I think EBITDA was about $49.3 million in 2013 but again this is all set up as we go into renewals and we expect that those programming benefits will pay out over time. So we can talk about that in more detail after Peter goes through the details.
Peter Thompson - EVP & CFO
Thank you, Alfred. Net revenue was approximately $111.1 million for the quarter ended March 31, 2014, an increase of 12.1% year to year. The Tom Joyner Fantastic Voyage generated approximately $6.6 million in revenue in Q1 2014 compared to $7.2 million in Q2 of 2013 for Reach Media.
Adjusting for the timing difference of this event, net revenue increased 0.6% for the radio division including Reach Media. We recognized approximately $39.7 million of net revenue in the cable television segment in the first quarter, an increase of 7.3% over Q1 2013 primarily from an increase in advertising sales.
TV One affiliate revenue was up 6.9% versus prior year while advertising revenue was up 12.7% versus prior year. The Internet division increased net revenues by 27.6% year to year due to growth in direct advertising sales and studio services revenue.
Our Charlotte, Dallas and Detroit clusters are the most significant revenue growth in Q1 while our Atlanta, Cincinnati and Philadelphia clusters had the most significant declines. Local revenues were down 7.6% and national was up 19.8%.
As Alfred mentioned, the series of winter storms unfavorably affected several of the local radio markets in our Midwest, South and East Coast clusters. Partially because of it ad sales in the entertainment category were down 20% and the retail and travel and transportation categories were both down by 16%.
We did see growth in the auto and government stroke public services categories. Both of those were up 6% in the quarter and then the health category which was up by 21%. Telecom, financial, food and beverage and services categories were all relatively flat year to year.
Cable subscribers as measured by Nielsen finished the quarter at $57.1 million compared to $57.3 million at the end of December last year. TV One currently has 50.6 million billable subscribers.
Operating expenses excluding depreciation, amortization impairments and stock-based compensation increased to approximately $85.9 million in Q1, or approximately $72.7 million in 2013. This includes approximately $5.8 million from the Tom Joyner Fantastic Voyage and $4.8 million relating to TV One's NAACP Image Awards Show.
TV One generated higher programming and technical expenses primary from an increase in content amortization of which $3 million was from the Awards Show. In addition, TV One incurred higher selling, general and administrative expenses related to higher marketing and promotional expenses to advertise and promote new TV One shows, which $1.8 million was related to the Awards Show. Normalizing for the expenses of the Tom Joyner Fantastic Voyage and the NAACP Image Awards Show, operating expenses were up 3.6% year over year.
For the first quarter consolidated station operating income was approximately $35.2 million, down 1.9% from last year. Adjusted consolidated EBITDA was $25.1 million, a decrease of approximately 4.8% year to year.

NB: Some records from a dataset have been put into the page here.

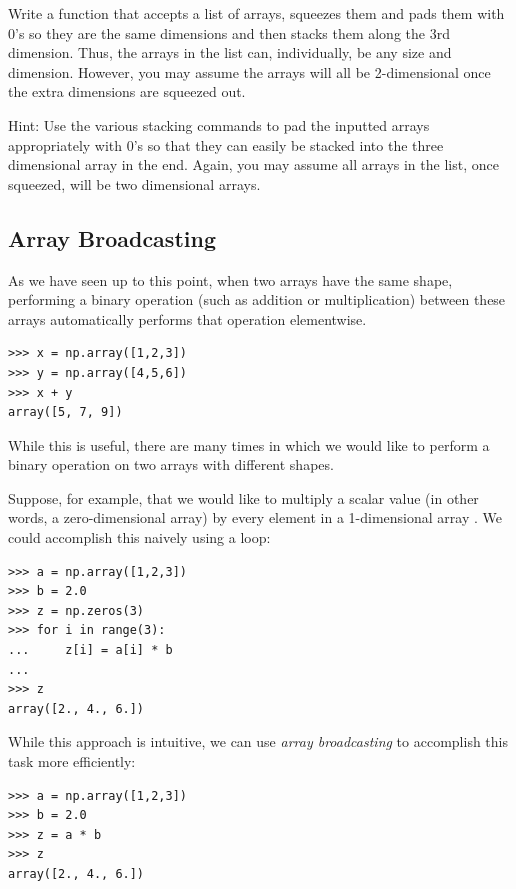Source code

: \begin{problem}
Write a function that accepts a list of arrays, squeezes them and pads them with 0's so they are the same dimensions and then stacks them along the 3rd dimension. 
Thus, the arrays in the list can, individually, be any size and dimension. However, you may assume the arrays will all be 2-dimensional once the extra dimensions are squeezed out.

Hint: Use the various stacking commands to pad the inputted arrays appropriately with 0's so that they can easily be stacked into the three dimensional array in the end. 
Again, you may assume all arrays in the list, once squeezed, will be two dimensional arrays.
\end{problem}

\subsection*{Array Broadcasting} %

As we have seen up to this point, when two arrays have the same shape, performing a binary operation (such as addition or multiplication) between these arrays automatically performs that operation elementwise.

\begin{lstlisting}
>>> x = np.array([1,2,3])
>>> y = np.array([4,5,6])
>>> x + y
array([5, 7, 9])
\end{lstlisting}

While this is useful, there are many times in which we would like to perform a binary operation on two arrays with different shapes. 

Suppose, for example, that we would like to multiply a scalar value  (in other words, a zero-dimensional array) by every element in a 1-dimensional array .
We could accomplish this naively using a loop:

\begin{lstlisting}
>>> a = np.array([1,2,3])
>>> b = 2.0
>>> z = np.zeros(3)
>>> for i in range(3):
...     z[i] = a[i] * b
...
>>> z
array([2., 4., 6.])
\end{lstlisting}

While this approach is intuitive, we can use \emph{array broadcasting} to accomplish this task more efficiently:

\begin{lstlisting}
>>> a = np.array([1,2,3])
>>> b = 2.0
>>> z = a * b
>>> z
array([2., 4., 6.])
\end{lstlisting}

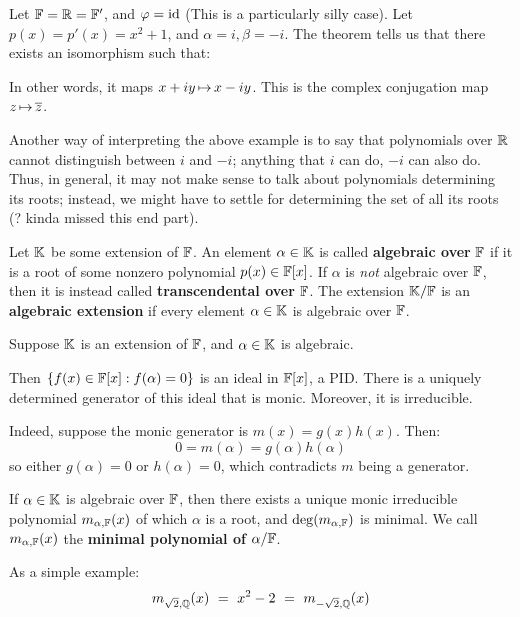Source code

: \begin{xmp}[source=Primary Source Material]
    Let $ \mathbb{F} = \mathbb{R} = \mathbb{F}' $, and $ \operatorname{\varphi} = \textrm{id} $
    (This is a particularly silly case).
    Let $ p(x) = p'(x) = x^{2} + 1 $, and $ \alpha = i, \beta = -i $.
    The theorem tells us that there exists an isomorphism such that:
    
    \centering
    \flushleft
    
    In other words, it maps $ x + iy \operatorname{\mapsto} x - iy $.
    This is the complex conjugation map $ z \operatorname{\mapsto} \overline{z} $.
\end{xmp}
Another way of interpreting the above example is to say that polynomials over
$ \mathbb{R} $ cannot distinguish between $ i $ and $ -i $; anything that $ i $ can
do, $ -i $ can also do. Thus, in general, it may not make sense to talk about
polynomials determining its roots; instead, we might have to settle for
determining the set of all its roots (? kinda missed this end part).

\begin{defn}
    Let $ \mathbb{K} $ be some extension of $ \mathbb{F} $. \vsp
    An element $ \alpha \in \mathbb{K} $ is called \textbf{algebraic over} $ \mathbb{F} $
    if it is a root of some nonzero polynomial $ p(x) \in \mathbb{F}[x] $. \vsp
    If $ \alpha $ is \textit{not} algebraic over $ \mathbb{F} $, then it is instead
    called \textbf{transcendental over} $ \mathbb{F} $. \vsp
    The extension $ \mathbb{K}/\mathbb{F} $ is an \textbf{algebraic extension} if every
    element $ \alpha \in \mathbb{K} $ is algebraic over $ \mathbb{F} $.
\end{defn}

Suppose $ \mathbb{K} $ is an extension of $ \mathbb{F} $, and $ \alpha \in \mathbb{K} $ is
algebraic.

Then $ \left\{{f(x) \in \mathbb{F}[x] : f(\alpha) = 0}\right\} $ is an ideal in $ \mathbb{F}[x] $,
a PID. There is a uniquely determined generator of this ideal that is monic.
Moreover, it is irreducible.

Indeed, suppose the monic generator is $ m(x) = g(x)h(x) $. Then:
\begin{equation*}
    0 = m(\alpha) = g(\alpha)h(\alpha)
\end{equation*}
so either $ g(\alpha) = 0 $ or $ h(\alpha) = 0 $, which contradicts $ m $ being
a generator.

\begin{defn}
    If $ \alpha \in \mathbb{K} $ is algebraic over $ \mathbb{F} $, then there exists a
    unique monic irreducible polynomial $ m_{\alpha, \mathbb{F}}(x) $ of which
    $ \alpha $ is a root, and $ \deg(m_{\alpha, \mathbb{F}}) $ is minimal.
    We call $ m_{\alpha, \mathbb{F}}(x) $ the \textbf{minimal polynomial of}
    $ \alpha/\mathbb{F} $.
\end{defn}
As a simple example:
\begin{equation*}
    m_{\sqrt{2}, \mathbb{Q}}(x) \ = \ x^{2} - 2 \ = \ m_{-\sqrt{2},\mathbb{Q}}(x)
\end{equation*}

Adjusting for the timing difference of the Tom Joyner Fantastic Voyage and the revenue and expenses from the NAACP Image Awards Show, adjusted EBITDA was up 2.7% year to year. TV One achieved its highest ever ratings with the Awards Show and the benefits of that partnership will be evident during the 2015 upfront advertising sales period and over the longer term.
Interest expense was approximately $21.9 million for the first quarter. The Company made cash interest payments of approximately $21.4 million in the quarter.
The loss on retirement of debt of approximately $5.7 million for the three months ended March 31, 2014, was due to the retirement of the 2016 notes during the first quarter. This amount includes a write off of approximately $4.1 million of previously capitalized debt financing costs and approximately $1.6 associated with the net premium paid to retire the 2016 notes.
Net loss was approximately $25.2 million, or $0.53 per share compared to a net loss of approximately $18.1 million, or $0.36 per share for the same period in 2013. For the first quarter capital expenditures were approximately $1.7 million compared to $2.2 million in the first quarter of 2013.
Q1 cash taxes paid were approximately $573,000. The Company received dividends from TV One in the amount of $3.6 million in Q1. As of the March 31, 2014, Radio One had total debt net of cash balances of approximately $777.2 million.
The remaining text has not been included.